- Developer: Compile Heart
- Publisher: Idea Factory International
- Artist: Kei Nanameda
- Platforms: Nintendo Switch, PlayStation 4, PlayStation 5, Windows
- Release: JP: 26 June 2025; NA: 15 April 2026;
- Genre: Role-playing
- Mode: Single-player

= Calamity Angels: Special Delivery =

 is a 2025 role-playing video game developed by Compile Heart and published by Compile Heart and Idea Factory International. The game was released for Nintendo Switch, PlayStation 4, and PlayStation 5 on 26 June 2025 in Japan.

==Gameplay==
Calamity Angels: Special Delivery is a role-playing video game where the player lead a group of carriers that manage delivery service in the fantastical Orkotris Region. The player must make deliveries by assembling a crew with appropriate gears and tools. A successful drop-off grants the player rewards.

==Development and release==
The character designs were created by Kei Nanameda, the artist of Mary Skelter: Nightmares and the Mugen Souls series.

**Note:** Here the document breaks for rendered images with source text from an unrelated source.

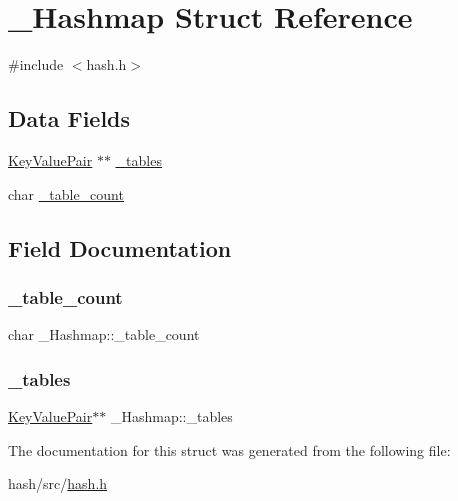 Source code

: \hypertarget{struct__Hashmap}{}\section{\+\_\+\+Hashmap Struct Reference}
\label{struct__Hashmap}


{\ttfamily \#include $<$hash.\+h$>$}

\subsection*{Data Fields}
\begin{DoxyCompactItemize}
\item 
\mbox{\hyperlink{hash_8h_a7007e96d0b254e48465c7b9bb6d179de}{Key\+Value\+Pair}} $\ast$$\ast$ \mbox{\hyperlink{struct__Hashmap_aae269efcb3bd2ef490fff8f9b656f24a}{\+\_\+tables}}
\item 
char \mbox{\hyperlink{struct__Hashmap_aef808183503599d6678222736c8eb72e}{\+\_\+table\+\_\+count}}
\end{DoxyCompactItemize}


\subsection{Field Documentation}
\mbox{\label{struct__Hashmap_aef808183503599d6678222736c8eb72e}} 
\subsubsection{\texorpdfstring{\+\_\+table\+\_\+count}{\_table\_count}}
{\footnotesize\ttfamily char \+\_\+\+Hashmap\+::\+\_\+table\+\_\+count}

\mbox{\label{struct__Hashmap_aae269efcb3bd2ef490fff8f9b656f24a}} 
\subsubsection{\texorpdfstring{\+\_\+tables}{\_tables}}
{\footnotesize\ttfamily \mbox{\hyperlink{hash_8h_a7007e96d0b254e48465c7b9bb6d179de}{Key\+Value\+Pair}}$\ast$$\ast$ \+\_\+\+Hashmap\+::\+\_\+tables}



The documentation for this struct was generated from the following file\+:\begin{DoxyCompactItemize}
\item 
hash/src/\mbox{\hyperlink{hash_8h}{hash.\+h}}\end{DoxyCompactItemize}

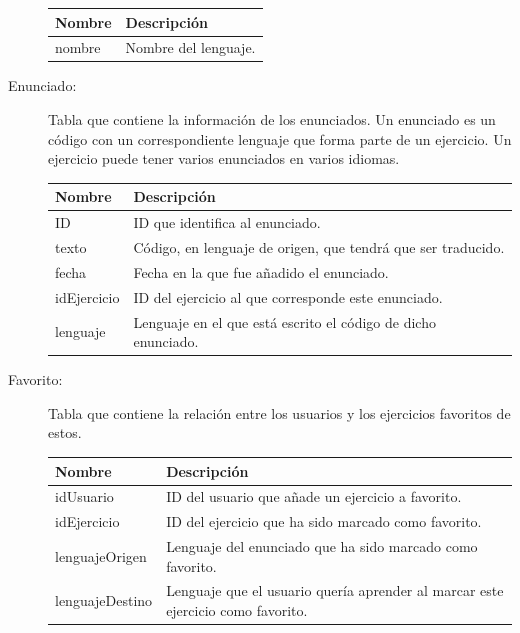 \begin{description}
\begin{tabularx}{14cm}{|l|X|}
\hline
\textbf{Nombre} & \textbf{Descripción}                                                              \\ \hline
nombre       & Nombre del lenguaje. \\ \hline
\end{tabularx}
\vspace{1em}

\item[Enunciado:] Tabla que contiene la información de los enunciados. Un enunciado es un código con un correspondiente lenguaje que forma parte de un ejercicio. Un ejercicio puede tener varios enunciados en varios idiomas.

\begin{tabularx}{14cm}{|l|X|}
\hline
\textbf{Nombre} & \textbf{Descripción}                                                              \\ \hline
ID       & ID que identifica al enunciado. \\ \hline
texto     & Código, en lenguaje de origen, que tendrá que ser traducido.                                           \\ \hline
fecha     & Fecha en la que fue añadido el enunciado.                                           \\ \hline
idEjercicio     & ID del ejercicio al que corresponde este enunciado.                                           \\ \hline
lenguaje     & Lenguaje en el que está escrito el código de dicho enunciado.                                           \\ \hline
\end{tabularx}
\vspace{1em}

\item[Favorito:] Tabla que contiene la relación entre los usuarios y los ejercicios favoritos de estos.

\begin{tabularx}{14cm}{|l|X|}
\hline
\textbf{Nombre} & \textbf{Descripción}                                                              \\ \hline
idUsuario       & ID del usuario que añade un ejercicio a favorito. \\ \hline
idEjercicio     & ID del ejercicio que ha sido marcado como favorito.                                           \\ \hline
lenguajeOrigen     & Lenguaje del enunciado que ha sido marcado como favorito.                                           \\ \hline
lenguajeDestino     & Lenguaje que el usuario quería aprender al marcar este ejercicio como favorito.                                           \\ \hline
\end{tabularx}
\vspace{1em}


\end{description}
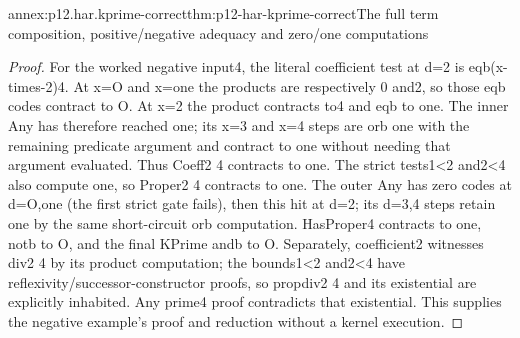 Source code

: \begin{annexitem}{annex:p12.har.kprime-correct}{thm:p12-har-kprime-correct}{The full term composition, positive/negative adequacy and zero/one computations}
\begin{proof}
For the worked negative input4, the literal coefficient test at d=2
is eqb(x-times-2)4. At x=O and x=one the products are respectively
0 and2, so those eqb codes contract to O. At x=2 the product
contracts to4 and eqb to one. The inner Any has therefore reached
one; its x=3 and x=4 steps are orb one with the remaining predicate
argument and contract to one without needing that argument evaluated.
Thus Coeff2 4 contracts to one. The strict tests1<2 and2<4 also
compute one, so Proper2 4 contracts to one. The outer Any has zero
codes at d=O,one (the first strict gate fails), then this hit at d=2;
its d=3,4 steps retain one by the same short-circuit orb computation.
HasProper4 contracts to one, notb to O, and the final KPrime andb
to O. Separately, coefficient2 witnesses div2 4 by its product
computation; the bounds1<2 and2<4 have reflexivity/successor-constructor
proofs, so propdiv2 4 and its existential are explicitly inhabited.
Any prime4 proof contradicts that existential. This supplies the
negative example's proof and reduction without a kernel execution.
\end{proof}
\end{annexitem}

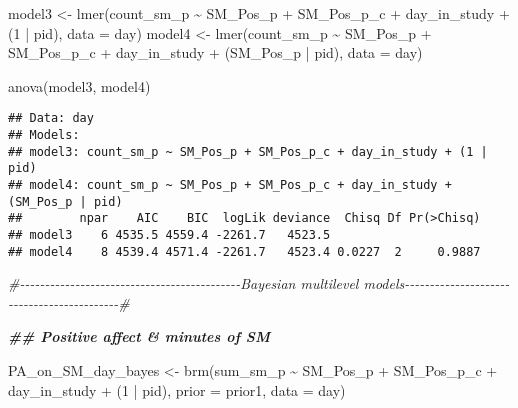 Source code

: \documentclass[
]{article}
\newenvironment{Shaded}{\begin{snugshade}}{\end{snugshade}}
\newcommand{\AttributeTok}[1]{\textcolor[rgb]{0.77,0.63,0.00}{#1}}
\newcommand{\CommentTok}[1]{\textcolor[rgb]{0.56,0.35,0.01}{\textit{#1}}}
\newcommand{\DecValTok}[1]{\textcolor[rgb]{0.00,0.00,0.81}{#1}}
\newcommand{\DocumentationTok}[1]{\textcolor[rgb]{0.56,0.35,0.01}{\textbf{\textit{#1}}}}
\newcommand{\FunctionTok}[1]{\textcolor[rgb]{0.00,0.00,0.00}{#1}}
\newcommand{\NormalTok}[1]{#1}
\newcommand{\OtherTok}[1]{\textcolor[rgb]{0.56,0.35,0.01}{#1}}
\newcommand{\SpecialCharTok}[1]{\textcolor[rgb]{0.00,0.00,0.00}{#1}}
\begin{document}
\begin{Shaded}
\begin{Highlighting}[]
\NormalTok{model3 }\OtherTok{\textless{}{-}} \FunctionTok{lmer}\NormalTok{(count\_sm\_p }\SpecialCharTok{\textasciitilde{}}\NormalTok{ SM\_Pos\_p }\SpecialCharTok{+}\NormalTok{ SM\_Pos\_p\_c }\SpecialCharTok{+}\NormalTok{ day\_in\_study }\SpecialCharTok{+}\NormalTok{ (}\DecValTok{1} \SpecialCharTok{|}\NormalTok{ pid), }\AttributeTok{data =}\NormalTok{ day)}
\NormalTok{model4 }\OtherTok{\textless{}{-}} \FunctionTok{lmer}\NormalTok{(count\_sm\_p }\SpecialCharTok{\textasciitilde{}}\NormalTok{ SM\_Pos\_p }\SpecialCharTok{+}\NormalTok{ SM\_Pos\_p\_c }\SpecialCharTok{+}\NormalTok{ day\_in\_study }\SpecialCharTok{+}\NormalTok{ (SM\_Pos\_p }\SpecialCharTok{|}\NormalTok{ pid), }\AttributeTok{data =}\NormalTok{ day)}

\FunctionTok{anova}\NormalTok{(model3, model4)}
\end{Highlighting}
\end{Shaded}

\begin{verbatim}
## Data: day
## Models:
## model3: count_sm_p ~ SM_Pos_p + SM_Pos_p_c + day_in_study + (1 | pid)
## model4: count_sm_p ~ SM_Pos_p + SM_Pos_p_c + day_in_study + (SM_Pos_p | pid)
##        npar    AIC    BIC  logLik deviance  Chisq Df Pr(>Chisq)
## model3    6 4535.5 4559.4 -2261.7   4523.5                     
## model4    8 4539.4 4571.4 -2261.7   4523.4 0.0227  2     0.9887
\end{verbatim}

\begin{Shaded}
\begin{Highlighting}[]
\CommentTok{\#{-}{-}{-}{-}{-}{-}{-}{-}{-}{-}{-}{-}{-}{-}{-}{-}{-}{-}{-}{-}{-}{-}{-}{-}{-}{-}{-}{-}{-}{-}{-}{-}{-}{-}{-}{-}{-}{-}{-}{-}{-}{-}{-}{-}Bayesian multilevel models{-}{-}{-}{-}{-}{-}{-}{-}{-}{-}{-}{-}{-}{-}{-}{-}{-}{-}{-}{-}{-}{-}{-}{-}{-}{-}{-}{-}{-}{-}{-}{-}{-}{-}{-}{-}{-}{-}{-}{-}{-}{-}{-}\#}

\DocumentationTok{\#\# Positive affect \& minutes of SM}

\NormalTok{PA\_on\_SM\_day\_bayes  }\OtherTok{\textless{}{-}} \FunctionTok{brm}\NormalTok{(sum\_sm\_p }\SpecialCharTok{\textasciitilde{}}\NormalTok{ SM\_Pos\_p }\SpecialCharTok{+}\NormalTok{ SM\_Pos\_p\_c }\SpecialCharTok{+}\NormalTok{ day\_in\_study }\SpecialCharTok{+}\NormalTok{ (}\DecValTok{1} \SpecialCharTok{|}\NormalTok{ pid), }\AttributeTok{prior =}\NormalTok{ prior1, }\AttributeTok{data =}\NormalTok{ day)}
\end{Highlighting}
\end{Shaded}
\end{document}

Calamity Angels was among the seven unveiled video games by Compile Heart on 5 October 2023 after the developer's announcement of the transition to a new management structure. The game was originally planned to launch for Nintendo Switch, PlayStation 4, and PlayStation 5 in Japan in summer 2024, followed by Microsoft Windows via Steam. In July 2024, the release window was moved to summer 2025. On 13 February 2025, Idea Factory International announced it would publish the game in the west both physically and digitally. The international versions will feature English and Japanese voiceovers. The Japanese release date was finalized as 26 June 2025.

The game was released in North America and Europe on 15 April 2026.